Friday Night Lights – Are You Ready for Friday Night? (2.03)
Doucement, mais sûrement, on commence à retrouver la série qu’on aime. Il manque encore une petite touche, un petit quelque chose (et le fait qu’il faut se débarrasser de cette histoire de cadavre), mais on revient un peu à ce qui était bien.

Déjà, on laisse un peu de côté Tyra et Landry pour laisser de la place aux autres, ce qui n’est pas un mal, loin de là. Le couple avance dans sa relation, pour arriver à la fin au fait, justement, que Tyra accepte cette relation. Seul le coup de la montre m’a dérangée. Le père de Landry lui demandant où elle est, car cela fait 60 ans qu’elle est dans la famille, on aurait pu s’en passer.

Riggins prend les devants de la scène pour cet épisode, alors qu’il n’avait fait que figuration jusque-là. Rien n’a changé, Tim est toujours aussi porté sur la bouteille, et toujours complètement à côté de ses pompes. Le nouveau coach semble avoir fait de lui son souffre-douleur, et cela ne lui réussit que moyennement. Lyla lui propose de venir à son église, ce qu’il va d’ailleurs faire. C’est une scène très réaliste, et la réalisation justement, donne l’impression d’être devant un documentaire. Dieu n’a pas le même effet sur Lyla que sur Riggins, et ce dernier va embrasser Lyla , ce qui n’était clairement pas ce que voulait la demoiselle. Tout ceci va faire que Jason va devoir venir lui passer un savon chez lui, et il le fait deux fois. Jason, justement, pense se faire opérer à Mexico, et après, avoir la possibilité de remarcher. Je fais un petit interlude pour dire à quel point j’ai trouvé Scott Porter fantastique. Pas que ce soit nouveau, mais il pourrait ne pas dire une ligne de dialogue tellement son regard est expressif. Sa façon de regarder le coach qui ne l’écoute, la colère qui se voit une fois que son pote en chaise roulante lui a dit que c’était n’importe quoi cette histoire de Mexico, enfin bref, tout. L’acteur est vraiment trop bon, je voulais juste le dire (et ce ne sera sûrement pas la dernière fois). Comme cela se devait, Riggins et Street partent à la fin de l’épisode pour Mexico.

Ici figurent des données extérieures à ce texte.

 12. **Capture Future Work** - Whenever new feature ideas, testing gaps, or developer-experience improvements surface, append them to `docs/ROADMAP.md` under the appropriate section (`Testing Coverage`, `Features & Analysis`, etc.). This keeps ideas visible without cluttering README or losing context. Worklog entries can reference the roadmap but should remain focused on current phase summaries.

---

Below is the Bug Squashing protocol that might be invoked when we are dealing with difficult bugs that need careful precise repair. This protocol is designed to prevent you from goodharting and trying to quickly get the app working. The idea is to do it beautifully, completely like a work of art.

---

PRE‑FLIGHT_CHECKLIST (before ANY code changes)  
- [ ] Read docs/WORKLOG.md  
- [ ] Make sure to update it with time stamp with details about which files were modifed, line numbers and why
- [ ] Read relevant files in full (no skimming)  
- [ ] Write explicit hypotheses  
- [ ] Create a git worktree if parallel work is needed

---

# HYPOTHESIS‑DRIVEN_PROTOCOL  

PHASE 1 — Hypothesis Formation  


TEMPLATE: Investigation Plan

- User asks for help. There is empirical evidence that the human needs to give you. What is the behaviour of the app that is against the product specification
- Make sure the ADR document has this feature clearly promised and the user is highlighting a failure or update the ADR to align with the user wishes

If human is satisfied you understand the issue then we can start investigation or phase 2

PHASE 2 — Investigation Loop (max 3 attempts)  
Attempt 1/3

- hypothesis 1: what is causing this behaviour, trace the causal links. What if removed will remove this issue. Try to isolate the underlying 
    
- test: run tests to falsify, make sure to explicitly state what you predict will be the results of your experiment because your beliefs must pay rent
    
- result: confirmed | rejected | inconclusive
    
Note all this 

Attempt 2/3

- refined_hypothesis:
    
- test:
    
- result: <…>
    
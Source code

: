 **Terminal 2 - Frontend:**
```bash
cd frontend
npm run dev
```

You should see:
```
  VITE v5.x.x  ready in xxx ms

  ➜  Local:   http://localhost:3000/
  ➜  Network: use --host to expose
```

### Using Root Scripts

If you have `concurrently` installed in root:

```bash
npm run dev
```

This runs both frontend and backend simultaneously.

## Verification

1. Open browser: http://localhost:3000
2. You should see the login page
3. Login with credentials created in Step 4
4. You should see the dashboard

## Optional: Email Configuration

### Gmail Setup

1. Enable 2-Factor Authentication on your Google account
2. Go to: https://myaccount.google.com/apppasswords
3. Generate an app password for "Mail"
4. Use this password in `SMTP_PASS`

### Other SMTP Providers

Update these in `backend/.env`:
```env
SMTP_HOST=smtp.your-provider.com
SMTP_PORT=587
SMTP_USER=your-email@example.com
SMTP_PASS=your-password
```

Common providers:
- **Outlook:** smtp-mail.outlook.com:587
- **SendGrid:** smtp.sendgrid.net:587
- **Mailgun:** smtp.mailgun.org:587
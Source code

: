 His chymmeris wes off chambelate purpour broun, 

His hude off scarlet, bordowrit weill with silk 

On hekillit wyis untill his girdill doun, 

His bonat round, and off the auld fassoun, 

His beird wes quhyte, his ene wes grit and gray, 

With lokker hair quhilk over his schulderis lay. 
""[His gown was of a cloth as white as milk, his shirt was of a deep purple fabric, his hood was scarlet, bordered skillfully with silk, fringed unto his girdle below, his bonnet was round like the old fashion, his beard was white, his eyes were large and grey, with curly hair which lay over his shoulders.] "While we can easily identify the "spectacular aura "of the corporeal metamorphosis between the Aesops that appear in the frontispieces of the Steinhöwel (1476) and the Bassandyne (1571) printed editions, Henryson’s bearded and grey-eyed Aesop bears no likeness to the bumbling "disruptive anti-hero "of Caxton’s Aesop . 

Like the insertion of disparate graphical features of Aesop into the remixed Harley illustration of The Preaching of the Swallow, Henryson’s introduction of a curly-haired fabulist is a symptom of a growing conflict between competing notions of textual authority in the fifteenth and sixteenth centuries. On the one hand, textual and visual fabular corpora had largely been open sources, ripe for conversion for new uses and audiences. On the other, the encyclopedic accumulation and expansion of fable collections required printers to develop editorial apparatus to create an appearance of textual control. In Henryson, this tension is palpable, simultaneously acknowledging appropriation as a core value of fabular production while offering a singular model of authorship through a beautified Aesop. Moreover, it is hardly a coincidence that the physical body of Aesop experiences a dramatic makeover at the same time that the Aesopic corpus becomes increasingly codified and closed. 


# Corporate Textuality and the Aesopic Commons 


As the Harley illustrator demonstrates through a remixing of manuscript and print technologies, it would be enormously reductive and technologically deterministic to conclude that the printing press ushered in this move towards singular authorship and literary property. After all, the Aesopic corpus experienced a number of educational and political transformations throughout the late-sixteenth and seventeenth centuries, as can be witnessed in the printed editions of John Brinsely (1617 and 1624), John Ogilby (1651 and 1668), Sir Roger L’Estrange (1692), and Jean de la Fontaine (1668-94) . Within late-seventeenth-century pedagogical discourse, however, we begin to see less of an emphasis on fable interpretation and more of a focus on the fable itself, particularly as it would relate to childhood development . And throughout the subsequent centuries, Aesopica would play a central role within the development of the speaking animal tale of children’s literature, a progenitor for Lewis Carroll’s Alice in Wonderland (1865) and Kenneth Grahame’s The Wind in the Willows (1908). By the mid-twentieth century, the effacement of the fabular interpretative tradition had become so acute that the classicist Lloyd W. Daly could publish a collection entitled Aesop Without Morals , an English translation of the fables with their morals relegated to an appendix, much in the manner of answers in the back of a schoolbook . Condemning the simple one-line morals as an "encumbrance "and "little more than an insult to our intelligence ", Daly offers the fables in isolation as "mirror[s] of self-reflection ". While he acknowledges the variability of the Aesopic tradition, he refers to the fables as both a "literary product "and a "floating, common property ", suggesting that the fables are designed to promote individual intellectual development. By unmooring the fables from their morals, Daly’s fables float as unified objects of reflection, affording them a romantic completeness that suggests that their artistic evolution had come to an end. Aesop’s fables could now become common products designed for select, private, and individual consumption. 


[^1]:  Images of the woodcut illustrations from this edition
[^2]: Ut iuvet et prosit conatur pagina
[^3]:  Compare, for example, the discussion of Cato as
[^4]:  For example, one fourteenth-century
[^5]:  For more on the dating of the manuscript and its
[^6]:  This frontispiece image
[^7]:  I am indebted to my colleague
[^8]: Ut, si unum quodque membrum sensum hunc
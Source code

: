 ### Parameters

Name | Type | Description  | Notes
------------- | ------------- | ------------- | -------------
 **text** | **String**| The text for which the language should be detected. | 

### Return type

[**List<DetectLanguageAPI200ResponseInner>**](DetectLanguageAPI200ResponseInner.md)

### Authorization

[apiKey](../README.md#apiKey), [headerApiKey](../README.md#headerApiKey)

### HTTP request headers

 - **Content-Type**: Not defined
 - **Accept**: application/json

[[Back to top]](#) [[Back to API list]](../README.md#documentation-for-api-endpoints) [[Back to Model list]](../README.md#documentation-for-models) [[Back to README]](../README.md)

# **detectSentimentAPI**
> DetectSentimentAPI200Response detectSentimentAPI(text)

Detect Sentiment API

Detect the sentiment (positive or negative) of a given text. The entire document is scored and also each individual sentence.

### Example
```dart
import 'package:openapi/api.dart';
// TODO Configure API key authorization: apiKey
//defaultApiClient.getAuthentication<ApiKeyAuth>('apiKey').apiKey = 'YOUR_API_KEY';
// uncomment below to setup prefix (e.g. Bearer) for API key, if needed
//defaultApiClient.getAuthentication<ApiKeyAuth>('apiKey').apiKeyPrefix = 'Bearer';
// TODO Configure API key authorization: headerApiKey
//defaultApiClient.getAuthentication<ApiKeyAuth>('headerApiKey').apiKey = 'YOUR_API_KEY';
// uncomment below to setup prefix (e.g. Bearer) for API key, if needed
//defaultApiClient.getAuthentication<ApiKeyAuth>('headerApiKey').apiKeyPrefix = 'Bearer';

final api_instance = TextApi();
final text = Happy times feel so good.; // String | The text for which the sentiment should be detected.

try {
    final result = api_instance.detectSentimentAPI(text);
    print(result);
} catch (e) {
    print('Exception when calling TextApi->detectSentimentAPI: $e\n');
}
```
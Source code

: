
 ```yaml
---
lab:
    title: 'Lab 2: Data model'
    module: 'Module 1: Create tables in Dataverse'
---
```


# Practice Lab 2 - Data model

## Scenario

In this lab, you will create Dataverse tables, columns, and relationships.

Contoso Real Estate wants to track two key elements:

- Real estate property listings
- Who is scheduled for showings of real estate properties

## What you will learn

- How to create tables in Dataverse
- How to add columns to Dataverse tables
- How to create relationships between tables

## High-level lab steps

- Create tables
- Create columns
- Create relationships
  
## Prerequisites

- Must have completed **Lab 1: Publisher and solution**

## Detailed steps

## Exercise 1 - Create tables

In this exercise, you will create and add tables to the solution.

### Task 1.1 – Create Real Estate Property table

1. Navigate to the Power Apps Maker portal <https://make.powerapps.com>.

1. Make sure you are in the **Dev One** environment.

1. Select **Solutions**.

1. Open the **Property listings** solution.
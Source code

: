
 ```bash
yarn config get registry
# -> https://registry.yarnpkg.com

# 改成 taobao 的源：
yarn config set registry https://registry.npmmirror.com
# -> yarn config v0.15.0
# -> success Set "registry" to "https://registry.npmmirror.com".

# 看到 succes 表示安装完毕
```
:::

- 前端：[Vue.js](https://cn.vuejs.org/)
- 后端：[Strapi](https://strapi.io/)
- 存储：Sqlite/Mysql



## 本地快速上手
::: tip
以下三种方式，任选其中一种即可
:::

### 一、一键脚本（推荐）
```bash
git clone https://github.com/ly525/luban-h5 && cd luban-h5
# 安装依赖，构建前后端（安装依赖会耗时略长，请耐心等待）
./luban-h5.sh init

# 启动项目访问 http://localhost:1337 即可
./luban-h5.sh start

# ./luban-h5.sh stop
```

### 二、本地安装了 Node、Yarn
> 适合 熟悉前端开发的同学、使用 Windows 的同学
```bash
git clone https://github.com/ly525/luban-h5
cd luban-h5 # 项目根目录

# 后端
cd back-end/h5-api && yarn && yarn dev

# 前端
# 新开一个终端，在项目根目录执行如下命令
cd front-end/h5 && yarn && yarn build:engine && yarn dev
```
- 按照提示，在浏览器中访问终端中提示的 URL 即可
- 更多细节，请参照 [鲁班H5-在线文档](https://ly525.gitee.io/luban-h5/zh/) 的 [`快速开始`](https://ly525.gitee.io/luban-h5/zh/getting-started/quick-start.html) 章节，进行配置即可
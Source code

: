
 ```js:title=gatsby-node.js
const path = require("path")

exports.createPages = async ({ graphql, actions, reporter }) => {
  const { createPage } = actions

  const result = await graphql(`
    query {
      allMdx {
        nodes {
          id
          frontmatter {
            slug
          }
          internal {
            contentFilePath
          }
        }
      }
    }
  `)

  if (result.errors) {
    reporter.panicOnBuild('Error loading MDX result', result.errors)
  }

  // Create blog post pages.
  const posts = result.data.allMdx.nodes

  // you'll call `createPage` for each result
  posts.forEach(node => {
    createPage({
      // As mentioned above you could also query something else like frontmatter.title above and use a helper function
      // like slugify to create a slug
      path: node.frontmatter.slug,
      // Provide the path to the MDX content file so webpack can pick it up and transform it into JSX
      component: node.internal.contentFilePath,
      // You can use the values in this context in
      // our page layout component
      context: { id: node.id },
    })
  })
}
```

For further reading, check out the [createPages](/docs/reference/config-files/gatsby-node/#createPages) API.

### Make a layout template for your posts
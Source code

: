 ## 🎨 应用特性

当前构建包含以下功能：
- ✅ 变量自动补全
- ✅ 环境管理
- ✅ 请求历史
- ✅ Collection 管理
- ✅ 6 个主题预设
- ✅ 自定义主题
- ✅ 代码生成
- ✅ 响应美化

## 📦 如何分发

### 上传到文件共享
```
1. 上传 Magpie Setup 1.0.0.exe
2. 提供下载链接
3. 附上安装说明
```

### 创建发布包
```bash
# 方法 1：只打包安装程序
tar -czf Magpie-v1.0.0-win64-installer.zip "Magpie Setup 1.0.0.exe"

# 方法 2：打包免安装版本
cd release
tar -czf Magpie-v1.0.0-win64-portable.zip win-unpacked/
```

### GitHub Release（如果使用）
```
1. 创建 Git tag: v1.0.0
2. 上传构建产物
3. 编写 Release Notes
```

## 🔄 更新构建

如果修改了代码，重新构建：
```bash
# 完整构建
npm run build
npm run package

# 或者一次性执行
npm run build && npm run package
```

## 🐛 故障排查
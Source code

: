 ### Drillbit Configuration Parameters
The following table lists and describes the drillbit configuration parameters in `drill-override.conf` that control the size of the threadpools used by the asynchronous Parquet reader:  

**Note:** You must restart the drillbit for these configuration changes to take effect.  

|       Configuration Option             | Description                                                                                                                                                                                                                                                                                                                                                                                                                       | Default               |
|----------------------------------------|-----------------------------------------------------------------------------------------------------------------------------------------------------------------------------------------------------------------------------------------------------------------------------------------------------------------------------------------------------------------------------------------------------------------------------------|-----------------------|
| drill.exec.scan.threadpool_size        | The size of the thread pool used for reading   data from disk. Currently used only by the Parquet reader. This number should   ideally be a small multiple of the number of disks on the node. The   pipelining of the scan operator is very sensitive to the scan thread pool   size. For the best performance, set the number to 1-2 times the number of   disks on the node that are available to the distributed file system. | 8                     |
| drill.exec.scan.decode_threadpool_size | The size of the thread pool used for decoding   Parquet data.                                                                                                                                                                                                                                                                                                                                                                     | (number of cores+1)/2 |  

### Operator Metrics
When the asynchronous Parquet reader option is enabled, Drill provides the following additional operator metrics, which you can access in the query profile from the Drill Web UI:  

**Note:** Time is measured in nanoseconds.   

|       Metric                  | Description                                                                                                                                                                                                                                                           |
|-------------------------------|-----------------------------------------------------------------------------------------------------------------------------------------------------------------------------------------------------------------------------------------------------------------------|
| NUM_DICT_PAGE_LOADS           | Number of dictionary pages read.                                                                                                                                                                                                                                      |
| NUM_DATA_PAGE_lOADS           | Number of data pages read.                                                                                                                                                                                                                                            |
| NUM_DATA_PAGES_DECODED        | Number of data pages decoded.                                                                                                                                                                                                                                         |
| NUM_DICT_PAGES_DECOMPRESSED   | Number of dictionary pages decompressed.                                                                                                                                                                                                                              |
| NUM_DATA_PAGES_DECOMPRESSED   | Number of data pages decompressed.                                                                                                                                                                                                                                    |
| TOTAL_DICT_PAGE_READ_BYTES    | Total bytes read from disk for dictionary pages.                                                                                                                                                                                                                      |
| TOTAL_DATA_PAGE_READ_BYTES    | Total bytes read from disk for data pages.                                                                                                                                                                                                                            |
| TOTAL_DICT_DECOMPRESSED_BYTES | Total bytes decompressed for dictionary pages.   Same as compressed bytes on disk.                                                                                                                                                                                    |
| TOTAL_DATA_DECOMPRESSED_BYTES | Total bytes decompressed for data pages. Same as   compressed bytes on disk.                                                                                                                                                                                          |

Smash et Saracen voient leur relation s’envenimer encore plus. Matt ne supporte plus de voir Smash parler de lui comme s’il était l’équipe, de prendre tout le crédit. Cela finit en bataille sur le terrain.

Tous ces éléments réunis : la baston, Riggins maltraité aux entrainements, Jason que le coach n’écoute pas, transforment le nouveau coach en simple vilain petit canard. La subtilité à ce niveau-là est mauvaise. Que l’homme ne se rende pas complètement compte des discordes naissantes dans son équipe, car il les connaît à peine, c’est une chose, mais le cumul ne peut que donner envie au spectateur de le voir partir, et c’est bien dommage que cela ne soit pas fait en finesse.

Pour orchestrer le départ du coach : Buddy Garrity. Il fait l’offre à Eric de reprendre son ancien poste. Cette offre, au vu de la dégradation de la situation familiale, n’est plus refusable. Tami ne gère plus, et ne fait presque plus semblant. Eric apprend par Saracen que sa fille a rompu, et elle ne l’a pas dit à sa mère. Et quand Julie rentre à 2h passé chez elle, et que sa mère la voit en train de se bécoter avec le pseudo-rockeur, les nerfs ne tiennent plus. Elle sort sa fille de la voiture, et la dispute finit par une gifle. Bien mérité à mon avis. Julie parait clairement nous faire sa grosse crise d’adolescence, et son timing est impeccable, rien à dire. Franchement, j’ai dû mal à concevoir qu’on puisse être égoïste à ce point là, mais cela doit sûrement exister. En tout cas, je trouve son pseudo-rockeur et les amis qu’ils se trimballent d’un cliché au pas possible. Julie veut essayer de s’intégrer, mais on sait tous qu’elle n’a pas sa place dans cet univers de pseudo artistes intellectuels qui se la joue.

Si la magie de Dillon n’est pas totalement de retour, on est sur le bon chemin. Les histoires mises en place sont plus dignes de ce que la série nous a habitués, par rapport à ce qu’on avait droit dans le premier épisode de la saison.